Mistake #3: Runaway Pivots

In USARS, pivots are granted their traditional ability to break away from the front of the pack and become a jammer, but only after the opposing team has already gotten their jammer out for lead. This ability is most useful when a pivot is controlling the front of the pack, which lets them immediately spring into action should their jammer fail to clear the pack first.

A big chunk of USARS tactics is how the pivots do battle with each other, both at the start of the jam and during the rest of the initial pass sequence. In most circumstances, a pivot will want to be in front of the opposing pivot at all times, to help suck them back into the pack or delay them should they need to break away after the jammer.

Most circumstances. But not all circumstances.

Pivots hell-bent on getting to or staying at the front of the pack during the initial pass hurt a team’s chances of scoring points more than it helps it. This is a mistake made by pivot players new to USARS, and the traditional pivot position in general.

The logic behind this is simple: The scoring player with the best chance to score points on a jam is (generally) the first one reaching the back of the pack on a scoring pass. The first jammer to reach the back of the pack is (usually) the one that gets out of the pack first on the initial pass. The first jammer to get out of the pack is the one that (always) get the most blocking help and assistance from his or her teammates in the pack.

Therefore, that works together to make sure their jammer gets out first is well on their way to scoring points. However, a pivot trying too hard to stay ahead of everyone else will wreck this calculus by effectively taking themselves out of play, reducing the blocking power that their jammer might need to do that. A pivot race at the front of the pack can also ramp up the speed of the pack to hopelessly high levels, making it much harder for blockers to stay together or be effective.

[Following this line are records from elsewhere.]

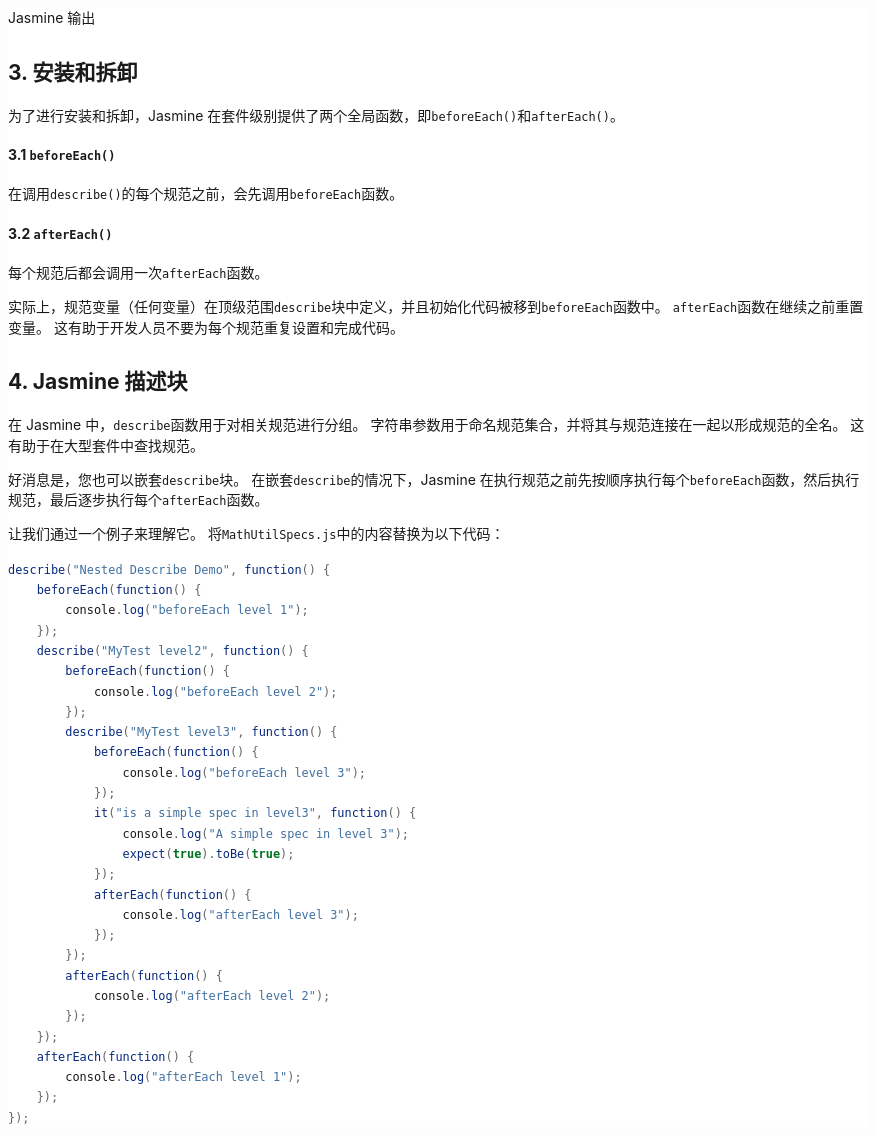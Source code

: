 Jasmine 输出



## 3\. 安装和拆卸

为了进行安装和拆卸，Jasmine 在套件级别提供了两个全局函数，即`beforeEach()`和`afterEach()`。

#### 3.1 `beforeEach()`

在调用`describe()`的每个规范之前，会先调用`beforeEach`函数。

#### 3.2 `afterEach()`

每个规范后都会调用一次`afterEach`函数。

实际上，规范变量（任何变量）在顶级范围`describe`块中定义，并且初始化代码被移到`beforeEach`函数中。 `afterEach`函数在继续之前重置变量。 这有助于开发人员不要为每个规范重复设置和完成代码。

## 4\. Jasmine 描述块

在 Jasmine 中，`describe`函数用于对相关规范进行分组。 字符串参数用于命名规范集合，并将其与规范连接在一起以形成规范的全名。 这有助于在大型套件中查找规范。

好消息是，您也可以嵌套`describe`块。 在嵌套`describe`的情况下，Jasmine 在执行规范之前先按顺序执行每个`beforeEach`函数，然后执行规范，最后逐步执行每个`afterEach`函数。

让我们通过一个例子来理解它。 将`MathUtilSpecs.js`中的内容替换为以下代码：

```java
describe("Nested Describe Demo", function() {
	beforeEach(function() {
		console.log("beforeEach level 1");
	});
	describe("MyTest level2", function() {
		beforeEach(function() {
			console.log("beforeEach level 2");
		});
		describe("MyTest level3", function() {
			beforeEach(function() {
				console.log("beforeEach level 3");
			});
			it("is a simple spec in level3", function() {
				console.log("A simple spec in level 3");
				expect(true).toBe(true);
			});
			afterEach(function() {
				console.log("afterEach level 3");
			});
		});
		afterEach(function() {
			console.log("afterEach level 2");
		});
	});
	afterEach(function() {
		console.log("afterEach level 1");
	});
});

```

Here is a video that shows an example of this happening during a jam. Focus on the white blockers and the white jammer and see how quickly they fall behind due to the white pivot racing the pack forward:

The white pivot ultimately got the position she wanted, the front of the pack. This put her in good position to chase the black jammer out without resistance on the part of the black team.

However, in doing this she left the white jammer in the dust and left the other white blockers vulnerable at the rear of a fast pack. She also put herself out of play ahead of the pack, forcing her to drop back into pack before she could legally activate her jamming abilities. This gave the black jammer a pretty easy scoring pass, picking up two free points.

But more importantly, in playing the jam this way the white pivot was basically guaranteeing her team would not score any points before the initial pass was even completed.

Continue reading

Battle on the Bank VI Diary: The Most Interesting Jam in the World

Heading into Battle on the Bank this year, there was little doubt that the L.A. Derby Dolls and their Ri-Ettes all-star team were the runaway favorites to repeat as banked track champs. Having destroyed both their closest rivals earlier in the year, the San Diego Derby Dolls Wildfires and the Arizona Derby Dames Hot Shots, Los Angeles did not have have much in the way of resistance to claim the title for the second straight year.

And so they did.

The L.A. Derby Dolls, winners of three out of six Battle on the Bank tournaments and two in a row. But this isn't about them.

The L.A. Derby Dolls, winners of three out of six Battle on the Bank tournaments and two in a row. That’s great and all, but this story isn’t about them.

Despite the winner being a foregone conclusion, there was still a lot to look forward to a few steps lower on the bracket.

At the bottom, the Sugartown Rollergirls and Penn-Jersey Roller Derby got their first taste of the RDCL national tournament. In the middle, Tilted Thunder and the OC Rollergirls showed that they are not too far off from competing for the podium, putting in a good showing against the top teams after putting on a great show against each other. And off to the side, the juniors of the RDCL demonstrated that it won’t be long until they replace the players occupying their eventual spots on the senior rosters.

But back to the top steps. Though San Diego was seeded ahead of Arizona, it wasn’t an easy pick to say who would overcome the other on the way to the finals. But it was all but certain that which ever one did would lose to L.A. in the finals, making the battle between them a race for second place.

The double-elimination format of the tournament virtually ensured both teams would face each other twice: Once in a 30-minute game in the winners’ bracket on Saturday, and again in a full tilt the next day for a place in the grand final.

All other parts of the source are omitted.